Here’s Why Some Websites Can Still Tell You’re In Chrome’s Incognito Mode

Here’s Why Some Websites Can Still Tell You’re In Chrome’s Incognito Mode

The whole point of Incognito Mode on Chrome is to maintain some level of privacy on the internet — meaning, sites don’t know when you’re on them, and as a nice bonus, you can sometimes get around pesky paywalls. That said, web developers and publishers have since wised up, prompting Google to recently try and make Incognito mode more incognito with Chrome 76. The operative word being try, as it appears some sites, including The New York Times, have figured out how to still bypass Incognito Mode.
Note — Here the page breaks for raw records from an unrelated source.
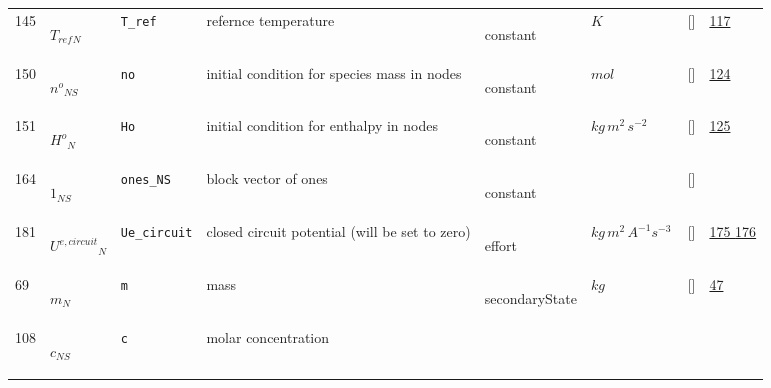 \begin{longtable}{|p{1cm}|p{3cm}|p{3cm}|p{7cm}|p{3.0cm}|p{3cm}|p{2cm}|p{1cm}|}
    145
             & \hypertarget{"v:145"}{ $ {T_{ref}}{_{N}} $}
             & \verb|T_ref|
             & refernce temperature
             & \begin{lay}constant \end{lay}
             & $ K \, $
             & []
             & \hyperlink{"e:117"}{ 117 }
                 \\
    150
             & \hypertarget{"v:150"}{ $ {{n^o}}{_{{N S}}} $}
             & \verb|no|
             & initial condition for species mass in nodes
             & \begin{lay}constant \end{lay}
             & $ mol \, $
             & []
             & \hyperlink{"e:124"}{ 124 }
                 \\
    151
             & \hypertarget{"v:151"}{ $ {{H^o}}{_{N}} $}
             & \verb|Ho|
             & initial condition for enthalpy in nodes
             & \begin{lay}constant \end{lay}
             & $ kg \,m^{2} \,s^{-2} \, $
             & []
             & \hyperlink{"e:125"}{ 125 }
                 \\
    164
             & \hypertarget{"v:164"}{ $ {1}{_{{N S}}} $}
             & \verb|ones_NS|
             & block vector of ones
             & \begin{lay}constant \end{lay}
             & $  $
             & []
             & \\
    181
             & \hypertarget{"v:181"}{ $ {U^{e,circuit}}{_{N}} $}
             & \verb|Ue_circuit|
             & closed circuit potential (will be set to zero)
             & \begin{lay}effort \end{lay}
             & $ kg \,m^{2} \,A^{-1} s^{-3} \, $
             & []
             & \hyperlink{"e:175"}{ 175 }
                 \hyperlink{"e:176"}{ 176 }
                 \\
    69
             & \hypertarget{"v:69"}{ $ {m}{_{N}} $}
             & \verb|m|
             & mass
             & \begin{lay}secondaryState \end{lay}
             & $ kg \, $
             & []
             & \hyperlink{"e:47"}{ 47 }
                 \\
    108
             & \hypertarget{"v:108"}{ $ {c}{_{{N S}}} $}
             & \verb|c|
             & molar concentration

\end{longtable}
Basically, before Chrome 76, sites could make use of an unintended loophole. In Incognito Mode, Chrome’s FileSystem API is disabled. That particular API is used by sites to store temporary or permanent files, and if a site couldn’t detect it, it would then assume a user was browsing in private mode. The fix in Chrome 76 made the FileSystem API available even when in Incognito Mode, meaning sites would no longer be able to use its absence as a means of sussing out what mode someone was browsing in.
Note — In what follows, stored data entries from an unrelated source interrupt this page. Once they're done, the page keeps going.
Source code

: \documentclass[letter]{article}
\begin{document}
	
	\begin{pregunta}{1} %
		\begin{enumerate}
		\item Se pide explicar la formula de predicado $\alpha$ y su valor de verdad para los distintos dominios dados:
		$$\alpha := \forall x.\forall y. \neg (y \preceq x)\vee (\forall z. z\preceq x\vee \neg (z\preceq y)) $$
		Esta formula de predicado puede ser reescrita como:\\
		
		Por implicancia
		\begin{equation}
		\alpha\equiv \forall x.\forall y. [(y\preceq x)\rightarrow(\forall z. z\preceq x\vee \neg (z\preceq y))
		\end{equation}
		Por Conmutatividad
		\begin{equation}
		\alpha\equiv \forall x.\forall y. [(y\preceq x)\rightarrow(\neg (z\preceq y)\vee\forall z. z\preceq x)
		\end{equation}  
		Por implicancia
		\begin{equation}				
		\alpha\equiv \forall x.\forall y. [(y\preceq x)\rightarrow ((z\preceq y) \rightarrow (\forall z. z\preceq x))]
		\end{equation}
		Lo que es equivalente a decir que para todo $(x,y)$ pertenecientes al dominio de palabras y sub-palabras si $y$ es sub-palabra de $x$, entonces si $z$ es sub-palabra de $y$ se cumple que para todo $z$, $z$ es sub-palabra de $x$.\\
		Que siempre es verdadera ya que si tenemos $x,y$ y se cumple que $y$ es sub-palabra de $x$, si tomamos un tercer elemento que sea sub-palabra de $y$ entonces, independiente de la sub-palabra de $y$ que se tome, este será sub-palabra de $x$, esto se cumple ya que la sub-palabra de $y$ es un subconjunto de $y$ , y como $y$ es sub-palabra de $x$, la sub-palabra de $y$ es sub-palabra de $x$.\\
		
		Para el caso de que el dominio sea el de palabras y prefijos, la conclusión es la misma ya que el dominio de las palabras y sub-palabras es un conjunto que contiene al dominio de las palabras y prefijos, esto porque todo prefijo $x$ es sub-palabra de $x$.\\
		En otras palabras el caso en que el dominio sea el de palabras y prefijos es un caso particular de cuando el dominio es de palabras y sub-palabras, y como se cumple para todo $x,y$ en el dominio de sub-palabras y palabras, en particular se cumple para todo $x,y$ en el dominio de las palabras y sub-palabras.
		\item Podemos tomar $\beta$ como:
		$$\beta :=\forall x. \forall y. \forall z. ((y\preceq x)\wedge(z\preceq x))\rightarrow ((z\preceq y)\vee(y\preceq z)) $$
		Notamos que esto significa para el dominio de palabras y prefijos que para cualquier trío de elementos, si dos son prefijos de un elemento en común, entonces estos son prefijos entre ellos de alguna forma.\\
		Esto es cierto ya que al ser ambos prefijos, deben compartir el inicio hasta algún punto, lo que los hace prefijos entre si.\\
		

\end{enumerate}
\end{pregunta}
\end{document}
However, as noted by 9to5 Google, The New York Times is at least one site that’s found a way around the fix. If you visit the site in Incognito Mode and exceed your monthly free article limit, you’ll still get a popup notification that prompts you to log in to continue reading. It’s unclear how exactly the Times figured out another loophole; 9to5 Google notes that none of the code on the Times’s site is newly specific to Chrome 76 itself.
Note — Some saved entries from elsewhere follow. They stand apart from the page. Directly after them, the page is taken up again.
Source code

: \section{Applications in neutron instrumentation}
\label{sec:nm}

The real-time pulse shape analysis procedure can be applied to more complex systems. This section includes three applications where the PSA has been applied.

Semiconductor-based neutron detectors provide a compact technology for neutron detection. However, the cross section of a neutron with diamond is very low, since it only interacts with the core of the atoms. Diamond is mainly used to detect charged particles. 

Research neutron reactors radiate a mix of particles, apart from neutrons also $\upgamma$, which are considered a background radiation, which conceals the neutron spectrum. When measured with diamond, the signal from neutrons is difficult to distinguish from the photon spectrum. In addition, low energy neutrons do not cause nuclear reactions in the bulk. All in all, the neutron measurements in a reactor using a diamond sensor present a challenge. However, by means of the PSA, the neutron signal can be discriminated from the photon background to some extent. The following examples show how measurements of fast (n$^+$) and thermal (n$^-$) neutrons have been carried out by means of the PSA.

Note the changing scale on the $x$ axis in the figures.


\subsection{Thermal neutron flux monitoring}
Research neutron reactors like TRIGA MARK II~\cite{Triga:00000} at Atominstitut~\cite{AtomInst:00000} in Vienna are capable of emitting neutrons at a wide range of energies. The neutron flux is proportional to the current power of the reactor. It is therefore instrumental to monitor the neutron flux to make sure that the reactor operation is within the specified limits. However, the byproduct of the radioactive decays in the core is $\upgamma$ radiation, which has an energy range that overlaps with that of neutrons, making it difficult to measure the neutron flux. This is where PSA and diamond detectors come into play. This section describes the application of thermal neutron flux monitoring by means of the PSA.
One reason might be that, according to a security researcher, it’s possible to detect private browsing by noting how much space the FileSystem API makes available.

Apparently, Incognito Mode puts a hard 120MB limit to the amount of temporary storage on the FileSystem API. Another security researcher discovered that write speeds in a normal tab are much slower than in an incognito window.

In any case, both workarounds — and whatever the Times is doing — sort of make the Chrome 76 fix futile. Ah well, looks like it’s back to the drawing board for Chrome developers.